空論(その2)シュラム師の講演会

先週、ヨセフ・シュラム師の講演会(「シオンとの架け橋」主催)に参加しました。シュラム師はユダヤ人ですが、イエシュア(イエス)がメシアであることを世界に伝えています。師は、Netivyah(ネティブヤ「主の道」の意)という団体を主宰し、ユダヤ人とクリスチャンの関係の回復と理解の架け橋となることをビジョンとしています。
今回の講演のテーマは「終末論の危険性と重要性」でした。ユダヤ人のシュラム師には、欧米キリスト教神学の終末論は実に不可解なようで、特に三つの千年王国説などは憶測の産物でであり空論(speculation)にすぎない、と一刀両断でした。キリスト教会の教団教派や神学校が、そして神学者や牧師が、無千年王国説、後千年王国説、前千年王国説の三つに分かれ、論争、対立、分裂しているありさまは滑稽でしかないようです(その三つの中でも細部の解釈は分かれる)。

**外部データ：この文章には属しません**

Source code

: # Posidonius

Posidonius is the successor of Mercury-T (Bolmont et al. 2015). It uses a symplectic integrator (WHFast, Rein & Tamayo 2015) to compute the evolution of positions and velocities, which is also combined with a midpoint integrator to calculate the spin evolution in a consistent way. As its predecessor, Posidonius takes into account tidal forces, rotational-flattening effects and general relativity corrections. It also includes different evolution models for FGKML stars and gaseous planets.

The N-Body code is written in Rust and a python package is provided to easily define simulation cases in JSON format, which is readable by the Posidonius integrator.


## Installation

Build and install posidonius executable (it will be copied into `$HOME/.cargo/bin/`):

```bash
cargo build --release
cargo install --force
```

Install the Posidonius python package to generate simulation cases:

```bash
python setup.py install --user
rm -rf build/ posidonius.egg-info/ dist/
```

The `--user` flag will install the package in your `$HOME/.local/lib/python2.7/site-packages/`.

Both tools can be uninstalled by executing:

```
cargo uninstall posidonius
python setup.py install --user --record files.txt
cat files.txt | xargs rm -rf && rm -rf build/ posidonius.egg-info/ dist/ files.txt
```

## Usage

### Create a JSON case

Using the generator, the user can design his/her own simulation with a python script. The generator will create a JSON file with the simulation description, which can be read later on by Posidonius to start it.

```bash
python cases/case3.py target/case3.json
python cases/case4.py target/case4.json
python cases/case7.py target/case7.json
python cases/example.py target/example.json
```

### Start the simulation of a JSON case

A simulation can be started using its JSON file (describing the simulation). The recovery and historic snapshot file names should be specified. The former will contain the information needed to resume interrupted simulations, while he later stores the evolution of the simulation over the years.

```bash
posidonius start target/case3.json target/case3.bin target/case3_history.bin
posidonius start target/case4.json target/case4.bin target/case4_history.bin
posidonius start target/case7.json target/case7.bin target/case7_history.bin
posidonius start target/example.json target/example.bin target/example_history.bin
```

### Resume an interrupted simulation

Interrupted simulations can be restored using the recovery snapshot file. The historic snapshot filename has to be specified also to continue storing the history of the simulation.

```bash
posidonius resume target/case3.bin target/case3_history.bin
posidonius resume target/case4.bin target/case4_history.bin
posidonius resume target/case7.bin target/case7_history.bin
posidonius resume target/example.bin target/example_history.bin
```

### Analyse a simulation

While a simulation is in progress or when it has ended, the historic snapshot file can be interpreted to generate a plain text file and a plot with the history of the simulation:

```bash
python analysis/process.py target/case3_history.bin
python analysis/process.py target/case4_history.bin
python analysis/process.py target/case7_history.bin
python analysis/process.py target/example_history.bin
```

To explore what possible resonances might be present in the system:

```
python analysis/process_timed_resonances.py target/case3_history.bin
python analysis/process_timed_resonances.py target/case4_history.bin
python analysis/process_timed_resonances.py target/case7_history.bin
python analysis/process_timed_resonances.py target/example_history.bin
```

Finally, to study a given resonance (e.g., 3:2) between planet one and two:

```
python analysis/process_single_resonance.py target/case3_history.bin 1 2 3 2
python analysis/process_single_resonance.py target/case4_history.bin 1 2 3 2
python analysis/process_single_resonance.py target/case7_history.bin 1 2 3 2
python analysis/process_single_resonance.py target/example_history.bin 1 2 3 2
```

 終わりの時代に現れるという「反キリスト」についても、『I&Ⅱヨハネの手紙』に4回出てくるだけなのに、「反キリストとはだれそれのことだ」などと、よくもまあ推測でいろんな説を作り出すものだと、あきれ顔でした。「反キリスト」とは「御父と御子を否定する者」(I ヨハネ2:23 )のことです。であれば、数え切れないほどいるわけであり、実際、大勢現れているのです(同18)。

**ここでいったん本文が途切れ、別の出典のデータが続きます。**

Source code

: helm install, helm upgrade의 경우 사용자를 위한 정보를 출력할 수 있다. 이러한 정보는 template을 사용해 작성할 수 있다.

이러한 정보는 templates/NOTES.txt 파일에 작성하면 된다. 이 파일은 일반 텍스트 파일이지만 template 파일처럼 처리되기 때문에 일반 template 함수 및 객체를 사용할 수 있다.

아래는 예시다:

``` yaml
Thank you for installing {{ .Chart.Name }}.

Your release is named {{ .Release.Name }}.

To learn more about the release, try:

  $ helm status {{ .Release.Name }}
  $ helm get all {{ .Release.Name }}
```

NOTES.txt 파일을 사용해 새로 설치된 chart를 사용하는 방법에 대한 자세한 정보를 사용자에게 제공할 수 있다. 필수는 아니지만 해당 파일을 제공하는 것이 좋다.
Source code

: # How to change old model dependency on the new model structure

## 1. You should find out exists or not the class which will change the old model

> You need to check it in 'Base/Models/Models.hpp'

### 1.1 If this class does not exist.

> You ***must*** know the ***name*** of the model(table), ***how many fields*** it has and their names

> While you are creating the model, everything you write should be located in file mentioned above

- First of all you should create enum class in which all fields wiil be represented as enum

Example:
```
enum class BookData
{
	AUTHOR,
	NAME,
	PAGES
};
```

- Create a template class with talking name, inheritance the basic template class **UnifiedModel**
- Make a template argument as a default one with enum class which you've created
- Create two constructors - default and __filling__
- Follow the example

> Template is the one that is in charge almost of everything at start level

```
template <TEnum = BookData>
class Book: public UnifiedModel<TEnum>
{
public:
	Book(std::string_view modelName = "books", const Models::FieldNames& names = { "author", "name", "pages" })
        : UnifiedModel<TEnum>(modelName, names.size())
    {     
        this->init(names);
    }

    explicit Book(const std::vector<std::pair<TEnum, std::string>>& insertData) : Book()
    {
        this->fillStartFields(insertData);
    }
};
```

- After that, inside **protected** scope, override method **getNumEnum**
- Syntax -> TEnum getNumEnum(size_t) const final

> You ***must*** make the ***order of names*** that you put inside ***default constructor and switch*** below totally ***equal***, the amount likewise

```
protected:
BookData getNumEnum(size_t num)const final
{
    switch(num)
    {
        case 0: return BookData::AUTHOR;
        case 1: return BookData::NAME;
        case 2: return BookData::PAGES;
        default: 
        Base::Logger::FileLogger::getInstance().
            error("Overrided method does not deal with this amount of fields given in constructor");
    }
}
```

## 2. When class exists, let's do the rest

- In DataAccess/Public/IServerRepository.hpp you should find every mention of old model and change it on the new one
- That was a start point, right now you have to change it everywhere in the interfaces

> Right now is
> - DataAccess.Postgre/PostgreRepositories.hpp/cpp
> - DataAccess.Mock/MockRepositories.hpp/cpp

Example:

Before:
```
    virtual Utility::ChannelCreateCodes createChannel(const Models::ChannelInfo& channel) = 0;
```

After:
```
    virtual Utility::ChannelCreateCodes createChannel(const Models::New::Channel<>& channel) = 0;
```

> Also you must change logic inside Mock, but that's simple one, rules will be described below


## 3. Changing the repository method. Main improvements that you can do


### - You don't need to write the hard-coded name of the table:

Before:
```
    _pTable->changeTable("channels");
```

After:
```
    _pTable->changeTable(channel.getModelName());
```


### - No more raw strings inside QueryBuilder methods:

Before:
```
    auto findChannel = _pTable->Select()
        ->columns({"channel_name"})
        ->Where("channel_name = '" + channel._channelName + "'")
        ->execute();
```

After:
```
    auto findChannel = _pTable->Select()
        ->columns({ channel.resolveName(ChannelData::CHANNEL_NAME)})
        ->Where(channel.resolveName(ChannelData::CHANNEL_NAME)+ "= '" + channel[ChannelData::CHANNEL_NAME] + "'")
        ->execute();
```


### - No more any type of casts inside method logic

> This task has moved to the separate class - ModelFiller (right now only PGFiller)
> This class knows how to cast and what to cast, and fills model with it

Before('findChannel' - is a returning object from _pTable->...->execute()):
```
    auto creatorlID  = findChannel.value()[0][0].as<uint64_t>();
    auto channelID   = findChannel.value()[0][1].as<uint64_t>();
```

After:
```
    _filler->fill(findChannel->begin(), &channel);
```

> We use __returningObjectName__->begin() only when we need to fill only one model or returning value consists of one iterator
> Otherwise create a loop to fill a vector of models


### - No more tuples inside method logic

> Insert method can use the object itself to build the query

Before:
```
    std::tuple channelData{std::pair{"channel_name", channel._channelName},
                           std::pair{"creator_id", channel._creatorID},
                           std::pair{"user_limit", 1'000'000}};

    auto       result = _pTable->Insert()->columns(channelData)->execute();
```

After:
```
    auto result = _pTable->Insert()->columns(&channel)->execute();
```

 聖書には、はっきり書いてないのに、あるいは、わずかな言及しかないのに、原語分析や哲学や科学の知識を織り交ぜて、いろんな解釈や説(セオリー)を作り出すのが、欧米神学は好きです。しかし、そんな説はみな空論です。聖書(ヘブライ文化)は空論を嫌います。生活の中で、実践、実験、体験、現実化できなければ、無意味です。
 ならば、なぜ聖書に「終わりの日」「主の怒りの日」「神の国の完成」の出来事が予告されているのか。それは、その時代時代の人々に警告を発し、「終わりの日」に備えて、今の生活を一新するように導くためです。決して、説を作って議論し合うためではないのです。